Assignment
Gather every line in the records below that contains the word "section".

Exercise materials

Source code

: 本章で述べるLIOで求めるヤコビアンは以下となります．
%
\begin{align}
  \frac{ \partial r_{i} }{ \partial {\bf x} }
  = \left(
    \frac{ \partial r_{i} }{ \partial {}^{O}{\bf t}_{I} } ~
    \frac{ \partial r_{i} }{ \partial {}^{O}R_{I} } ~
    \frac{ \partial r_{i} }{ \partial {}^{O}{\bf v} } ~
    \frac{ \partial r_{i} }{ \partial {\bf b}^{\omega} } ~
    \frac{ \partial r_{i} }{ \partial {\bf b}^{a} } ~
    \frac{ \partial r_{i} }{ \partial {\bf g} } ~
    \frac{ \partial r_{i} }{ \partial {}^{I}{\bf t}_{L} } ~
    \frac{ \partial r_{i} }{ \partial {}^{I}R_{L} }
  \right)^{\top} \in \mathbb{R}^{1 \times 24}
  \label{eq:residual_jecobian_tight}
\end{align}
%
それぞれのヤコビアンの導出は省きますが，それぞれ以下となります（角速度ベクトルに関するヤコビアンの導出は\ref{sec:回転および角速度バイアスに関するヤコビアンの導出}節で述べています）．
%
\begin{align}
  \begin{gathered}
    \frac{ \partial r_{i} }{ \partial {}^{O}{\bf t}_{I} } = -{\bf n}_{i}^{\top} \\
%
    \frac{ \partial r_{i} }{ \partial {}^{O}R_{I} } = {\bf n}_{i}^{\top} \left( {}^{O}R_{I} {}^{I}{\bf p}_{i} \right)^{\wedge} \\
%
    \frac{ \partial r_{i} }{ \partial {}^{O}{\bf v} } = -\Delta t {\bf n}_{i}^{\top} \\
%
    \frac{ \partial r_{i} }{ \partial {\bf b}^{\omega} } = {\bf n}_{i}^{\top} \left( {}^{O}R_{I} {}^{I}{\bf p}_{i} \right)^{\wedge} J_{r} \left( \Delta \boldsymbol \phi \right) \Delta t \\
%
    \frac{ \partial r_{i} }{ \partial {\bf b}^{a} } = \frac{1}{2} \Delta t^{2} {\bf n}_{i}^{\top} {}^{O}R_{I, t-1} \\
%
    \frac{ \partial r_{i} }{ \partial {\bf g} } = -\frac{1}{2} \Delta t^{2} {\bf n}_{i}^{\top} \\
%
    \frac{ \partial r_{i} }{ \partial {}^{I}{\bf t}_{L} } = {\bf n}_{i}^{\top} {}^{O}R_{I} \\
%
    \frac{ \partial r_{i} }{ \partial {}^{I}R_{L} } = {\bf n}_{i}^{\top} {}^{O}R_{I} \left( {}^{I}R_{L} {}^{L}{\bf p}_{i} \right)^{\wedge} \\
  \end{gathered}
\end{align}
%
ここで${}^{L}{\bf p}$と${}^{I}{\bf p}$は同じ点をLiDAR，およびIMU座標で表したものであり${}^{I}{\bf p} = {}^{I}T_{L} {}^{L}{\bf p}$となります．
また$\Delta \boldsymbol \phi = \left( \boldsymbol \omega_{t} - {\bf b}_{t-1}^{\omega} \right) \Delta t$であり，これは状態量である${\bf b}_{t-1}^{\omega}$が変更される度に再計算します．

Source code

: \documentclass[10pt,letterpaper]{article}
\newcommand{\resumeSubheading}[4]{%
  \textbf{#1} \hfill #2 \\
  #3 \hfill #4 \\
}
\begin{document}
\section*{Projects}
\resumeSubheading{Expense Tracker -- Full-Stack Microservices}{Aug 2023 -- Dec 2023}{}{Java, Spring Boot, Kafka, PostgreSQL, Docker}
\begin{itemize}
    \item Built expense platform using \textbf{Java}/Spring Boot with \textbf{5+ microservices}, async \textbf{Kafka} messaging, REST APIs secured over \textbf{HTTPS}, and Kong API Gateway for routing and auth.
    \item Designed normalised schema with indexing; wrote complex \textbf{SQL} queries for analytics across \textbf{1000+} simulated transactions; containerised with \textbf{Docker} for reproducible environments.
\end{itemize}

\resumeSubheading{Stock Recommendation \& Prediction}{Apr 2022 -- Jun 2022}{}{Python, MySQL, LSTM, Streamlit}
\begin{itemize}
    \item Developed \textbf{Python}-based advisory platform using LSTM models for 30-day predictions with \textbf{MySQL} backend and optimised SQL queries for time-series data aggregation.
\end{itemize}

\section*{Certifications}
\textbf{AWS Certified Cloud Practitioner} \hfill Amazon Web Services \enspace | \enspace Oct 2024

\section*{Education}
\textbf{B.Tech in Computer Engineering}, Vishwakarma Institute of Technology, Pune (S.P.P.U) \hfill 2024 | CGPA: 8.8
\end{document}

Exercise output
\section*{Projects}
\section*{Certifications}
\section*{Education}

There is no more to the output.